Un pays privé des trois quarts de sa production de pétrole
L’origine de cette crise économique remonte à l’indépendance du Soudan du Sud en 2011. Le départ de la moitié sud du pays a privé Khartoum des trois quarts de sa production de pétrole et donc des recettes qui permettaient au gouvernement de boucler son budget et de financer certains services sociaux ainsi que les produits de base.
Depuis l’indépendance du Soudan du Sud en 2011, le gouvernement affronte une pénurie de devises. Le Soudan exporte deux fois moins de produits et de marchandises qu’il n’en importe. Ce n’est pas tenable économiquement et cela a entraîné une chute de la monnaie et donc une hausse de l’inflation. Les gens s’appauvrissent et ne le supportent plus.
Des mesures qui ont attisé les tensions
Pour diversifier son économie, le gouvernement a pris des mesures qui ont attisé les tensions et les colères. Elles n’ont rien réglé pour le quotidien des Soudanais. Par exemple, le gouvernement a voulu stimuler les recettes agricoles et a ouvert la porte aux investisseurs du Golfe. Ceux-ci ont investi dans les terres irriguées par le Nil pour exporter les récoltes chez eux, dans le Golfe. Le Soudan exporte aujourd’hui des produits agricoles vers le Golfe, mais doit importer de la farine.
Par ailleurs, beaucoup de communautés ont été expropriées de leurs terres au profit de ces investisseurs, ce qui provoque des conflits.
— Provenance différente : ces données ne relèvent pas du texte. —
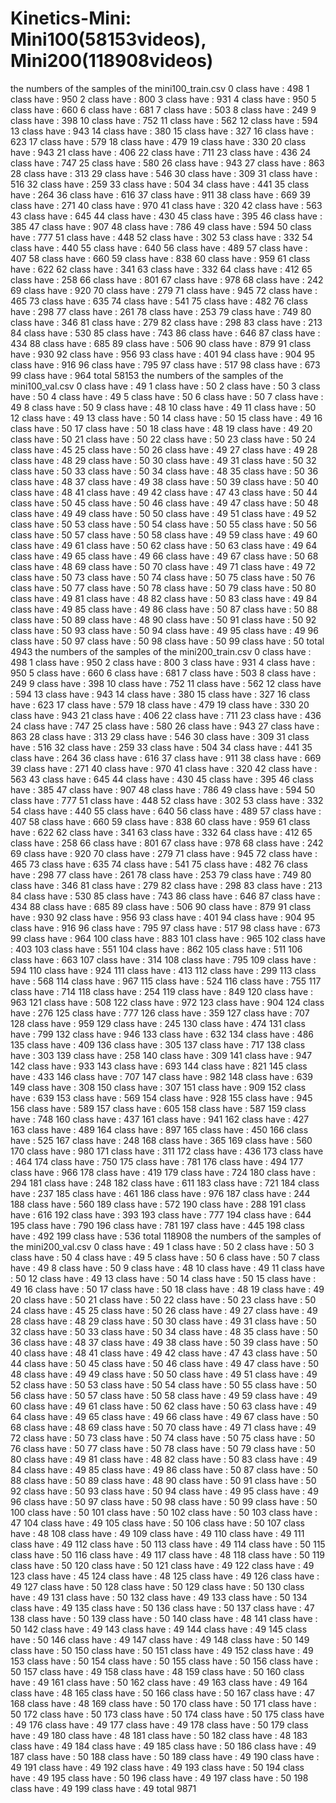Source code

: # Kinetics-Mini: Mini100(58153videos), Mini200(118908videos)



the numbers of the samples of the mini100_train.csv
0 class have : 498
1 class have : 950
2 class have : 800
3 class have : 931
4 class have : 950
5 class have : 660
6 class have : 681
7 class have : 503
8 class have : 249
9 class have : 398
10 class have : 752
11 class have : 562
12 class have : 594
13 class have : 943
14 class have : 380
15 class have : 327
16 class have : 623
17 class have : 579
18 class have : 479
19 class have : 330
20 class have : 943
21 class have : 406
22 class have : 711
23 class have : 436
24 class have : 747
25 class have : 580
26 class have : 943
27 class have : 863
28 class have : 313
29 class have : 546
30 class have : 309
31 class have : 516
32 class have : 259
33 class have : 504
34 class have : 441
35 class have : 264
36 class have : 616
37 class have : 911
38 class have : 669
39 class have : 271
40 class have : 970
41 class have : 320
42 class have : 563
43 class have : 645
44 class have : 430
45 class have : 395
46 class have : 385
47 class have : 907
48 class have : 786
49 class have : 594
50 class have : 777
51 class have : 448
52 class have : 302
53 class have : 332
54 class have : 440
55 class have : 640
56 class have : 489
57 class have : 407
58 class have : 660
59 class have : 838
60 class have : 959
61 class have : 622
62 class have : 341
63 class have : 332
64 class have : 412
65 class have : 258
66 class have : 801
67 class have : 978
68 class have : 242
69 class have : 920
70 class have : 279
71 class have : 945
72 class have : 465
73 class have : 635
74 class have : 541
75 class have : 482
76 class have : 298
77 class have : 261
78 class have : 253
79 class have : 749
80 class have : 346
81 class have : 279
82 class have : 298
83 class have : 213
84 class have : 530
85 class have : 743
86 class have : 646
87 class have : 434
88 class have : 685
89 class have : 506
90 class have : 879
91 class have : 930
92 class have : 956
93 class have : 401
94 class have : 904
95 class have : 916
96 class have : 795
97 class have : 517
98 class have : 673
99 class have : 964
total 58153
the numbers of the samples of the mini100_val.csv
0 class have : 49
1 class have : 50
2 class have : 50
3 class have : 50
4 class have : 49
5 class have : 50
6 class have : 50
7 class have : 49
8 class have : 50
9 class have : 48
10 class have : 49
11 class have : 50
12 class have : 49
13 class have : 50
14 class have : 50
15 class have : 49
16 class have : 50
17 class have : 50
18 class have : 48
19 class have : 49
20 class have : 50
21 class have : 50
22 class have : 50
23 class have : 50
24 class have : 45
25 class have : 50
26 class have : 49
27 class have : 49
28 class have : 48
29 class have : 50
30 class have : 49
31 class have : 50
32 class have : 50
33 class have : 50
34 class have : 48
35 class have : 50
36 class have : 48
37 class have : 49
38 class have : 50
39 class have : 50
40 class have : 48
41 class have : 49
42 class have : 47
43 class have : 50
44 class have : 50
45 class have : 50
46 class have : 49
47 class have : 50
48 class have : 49
49 class have : 50
50 class have : 49
51 class have : 49
52 class have : 50
53 class have : 50
54 class have : 50
55 class have : 50
56 class have : 50
57 class have : 50
58 class have : 49
59 class have : 49
60 class have : 49
61 class have : 50
62 class have : 50
63 class have : 49
64 class have : 49
65 class have : 49
66 class have : 49
67 class have : 50
68 class have : 48
69 class have : 50
70 class have : 49
71 class have : 49
72 class have : 50
73 class have : 50
74 class have : 50
75 class have : 50
76 class have : 50
77 class have : 50
78 class have : 50
79 class have : 50
80 class have : 49
81 class have : 48
82 class have : 50
83 class have : 49
84 class have : 49
85 class have : 49
86 class have : 50
87 class have : 50
88 class have : 50
89 class have : 48
90 class have : 50
91 class have : 50
92 class have : 50
93 class have : 50
94 class have : 49
95 class have : 49
96 class have : 50
97 class have : 50
98 class have : 50
99 class have : 50
total 4943
the numbers of the samples of the mini200_train.csv
0 class have : 498
1 class have : 950
2 class have : 800
3 class have : 931
4 class have : 950
5 class have : 660
6 class have : 681
7 class have : 503
8 class have : 249
9 class have : 398
10 class have : 752
11 class have : 562
12 class have : 594
13 class have : 943
14 class have : 380
15 class have : 327
16 class have : 623
17 class have : 579
18 class have : 479
19 class have : 330
20 class have : 943
21 class have : 406
22 class have : 711
23 class have : 436
24 class have : 747
25 class have : 580
26 class have : 943
27 class have : 863
28 class have : 313
29 class have : 546
30 class have : 309
31 class have : 516
32 class have : 259
33 class have : 504
34 class have : 441
35 class have : 264
36 class have : 616
37 class have : 911
38 class have : 669
39 class have : 271
40 class have : 970
41 class have : 320
42 class have : 563
43 class have : 645
44 class have : 430
45 class have : 395
46 class have : 385
47 class have : 907
48 class have : 786
49 class have : 594
50 class have : 777
51 class have : 448
52 class have : 302
53 class have : 332
54 class have : 440
55 class have : 640
56 class have : 489
57 class have : 407
58 class have : 660
59 class have : 838
60 class have : 959
61 class have : 622
62 class have : 341
63 class have : 332
64 class have : 412
65 class have : 258
66 class have : 801
67 class have : 978
68 class have : 242
69 class have : 920
70 class have : 279
71 class have : 945
72 class have : 465
73 class have : 635
74 class have : 541
75 class have : 482
76 class have : 298
77 class have : 261
78 class have : 253
79 class have : 749
80 class have : 346
81 class have : 279
82 class have : 298
83 class have : 213
84 class have : 530
85 class have : 743
86 class have : 646
87 class have : 434
88 class have : 685
89 class have : 506
90 class have : 879
91 class have : 930
92 class have : 956
93 class have : 401
94 class have : 904
95 class have : 916
96 class have : 795
97 class have : 517
98 class have : 673
99 class have : 964
100 class have : 883
101 class have : 965
102 class have : 403
103 class have : 551
104 class have : 862
105 class have : 511
106 class have : 663
107 class have : 314
108 class have : 795
109 class have : 594
110 class have : 924
111 class have : 413
112 class have : 299
113 class have : 568
114 class have : 967
115 class have : 524
116 class have : 755
117 class have : 714
118 class have : 254
119 class have : 849
120 class have : 963
121 class have : 508
122 class have : 972
123 class have : 904
124 class have : 276
125 class have : 777
126 class have : 359
127 class have : 707
128 class have : 959
129 class have : 245
130 class have : 474
131 class have : 799
132 class have : 946
133 class have : 632
134 class have : 486
135 class have : 409
136 class have : 305
137 class have : 717
138 class have : 303
139 class have : 258
140 class have : 309
141 class have : 947
142 class have : 933
143 class have : 693
144 class have : 821
145 class have : 433
146 class have : 707
147 class have : 982
148 class have : 639
149 class have : 308
150 class have : 307
151 class have : 909
152 class have : 639
153 class have : 569
154 class have : 928
155 class have : 945
156 class have : 589
157 class have : 605
158 class have : 587
159 class have : 748
160 class have : 437
161 class have : 941
162 class have : 427
163 class have : 489
164 class have : 897
165 class have : 450
166 class have : 525
167 class have : 248
168 class have : 365
169 class have : 560
170 class have : 980
171 class have : 311
172 class have : 436
173 class have : 464
174 class have : 750
175 class have : 781
176 class have : 494
177 class have : 966
178 class have : 419
179 class have : 724
180 class have : 294
181 class have : 248
182 class have : 611
183 class have : 721
184 class have : 237
185 class have : 461
186 class have : 976
187 class have : 244
188 class have : 560
189 class have : 572
190 class have : 288
191 class have : 616
192 class have : 393
193 class have : 777
194 class have : 644
195 class have : 790
196 class have : 781
197 class have : 445
198 class have : 492
199 class have : 536
total 118908
the numbers of the samples of the mini200_val.csv
0 class have : 49
1 class have : 50
2 class have : 50
3 class have : 50
4 class have : 49
5 class have : 50
6 class have : 50
7 class have : 49
8 class have : 50
9 class have : 48
10 class have : 49
11 class have : 50
12 class have : 49
13 class have : 50
14 class have : 50
15 class have : 49
16 class have : 50
17 class have : 50
18 class have : 48
19 class have : 49
20 class have : 50
21 class have : 50
22 class have : 50
23 class have : 50
24 class have : 45
25 class have : 50
26 class have : 49
27 class have : 49
28 class have : 48
29 class have : 50
30 class have : 49
31 class have : 50
32 class have : 50
33 class have : 50
34 class have : 48
35 class have : 50
36 class have : 48
37 class have : 49
38 class have : 50
39 class have : 50
40 class have : 48
41 class have : 49
42 class have : 47
43 class have : 50
44 class have : 50
45 class have : 50
46 class have : 49
47 class have : 50
48 class have : 49
49 class have : 50
50 class have : 49
51 class have : 49
52 class have : 50
53 class have : 50
54 class have : 50
55 class have : 50
56 class have : 50
57 class have : 50
58 class have : 49
59 class have : 49
60 class have : 49
61 class have : 50
62 class have : 50
63 class have : 49
64 class have : 49
65 class have : 49
66 class have : 49
67 class have : 50
68 class have : 48
69 class have : 50
70 class have : 49
71 class have : 49
72 class have : 50
73 class have : 50
74 class have : 50
75 class have : 50
76 class have : 50
77 class have : 50
78 class have : 50
79 class have : 50
80 class have : 49
81 class have : 48
82 class have : 50
83 class have : 49
84 class have : 49
85 class have : 49
86 class have : 50
87 class have : 50
88 class have : 50
89 class have : 48
90 class have : 50
91 class have : 50
92 class have : 50
93 class have : 50
94 class have : 49
95 class have : 49
96 class have : 50
97 class have : 50
98 class have : 50
99 class have : 50
100 class have : 50
101 class have : 50
102 class have : 50
103 class have : 47
104 class have : 49
105 class have : 50
106 class have : 50
107 class have : 48
108 class have : 49
109 class have : 49
110 class have : 49
111 class have : 49
112 class have : 50
113 class have : 49
114 class have : 50
115 class have : 50
116 class have : 49
117 class have : 48
118 class have : 50
119 class have : 50
120 class have : 50
121 class have : 49
122 class have : 49
123 class have : 45
124 class have : 48
125 class have : 49
126 class have : 49
127 class have : 50
128 class have : 50
129 class have : 50
130 class have : 49
131 class have : 50
132 class have : 49
133 class have : 50
134 class have : 49
135 class have : 50
136 class have : 50
137 class have : 47
138 class have : 50
139 class have : 50
140 class have : 48
141 class have : 50
142 class have : 49
143 class have : 49
144 class have : 49
145 class have : 50
146 class have : 49
147 class have : 49
148 class have : 50
149 class have : 50
150 class have : 50
151 class have : 49
152 class have : 49
153 class have : 50
154 class have : 50
155 class have : 50
156 class have : 50
157 class have : 49
158 class have : 48
159 class have : 50
160 class have : 49
161 class have : 50
162 class have : 49
163 class have : 49
164 class have : 48
165 class have : 50
166 class have : 50
167 class have : 47
168 class have : 48
169 class have : 50
170 class have : 50
171 class have : 50
172 class have : 50
173 class have : 50
174 class have : 50
175 class have : 49
176 class have : 49
177 class have : 49
178 class have : 50
179 class have : 49
180 class have : 48
181 class have : 50
182 class have : 48
183 class have : 49
184 class have : 49
185 class have : 50
186 class have : 49
187 class have : 50
188 class have : 50
189 class have : 49
190 class have : 49
191 class have : 49
192 class have : 49
193 class have : 50
194 class have : 49
195 class have : 50
196 class have : 49
197 class have : 50
198 class have : 49
199 class have : 49
total 9871

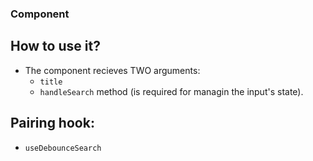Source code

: ### <SearchInput /> Component

## How to use it?

- The component recieves TWO arguments: 
    - `title` 
    - `handleSearch` method (is required for managin the input's state).

## Pairing hook:

- `useDebounceSearch`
Le même phénomène s’est produit dans le secteur minier. Le Soudan est le troisième producteur d’or en Afrique, mais en mettant la main sur la filière, le gouvernement a mécontenté les petits orpailleurs, obligés de passer par la centrale d’Etat pour commercialiser l’or, à un prix jugé souvent peu intéressant. Ce qui a favorisé la contrebande, la corruption et le mécontentement.
En fait, le gouvernement n’a pas réussi à mener une politique d’adaptation à la fin de la rente pétrolière. Et si l’on ajoute à cet échec le clientélisme et la corruption, qui sont la marque de fabrique du régime d’Omar el-Béchir, on comprend mieux la colère de la population.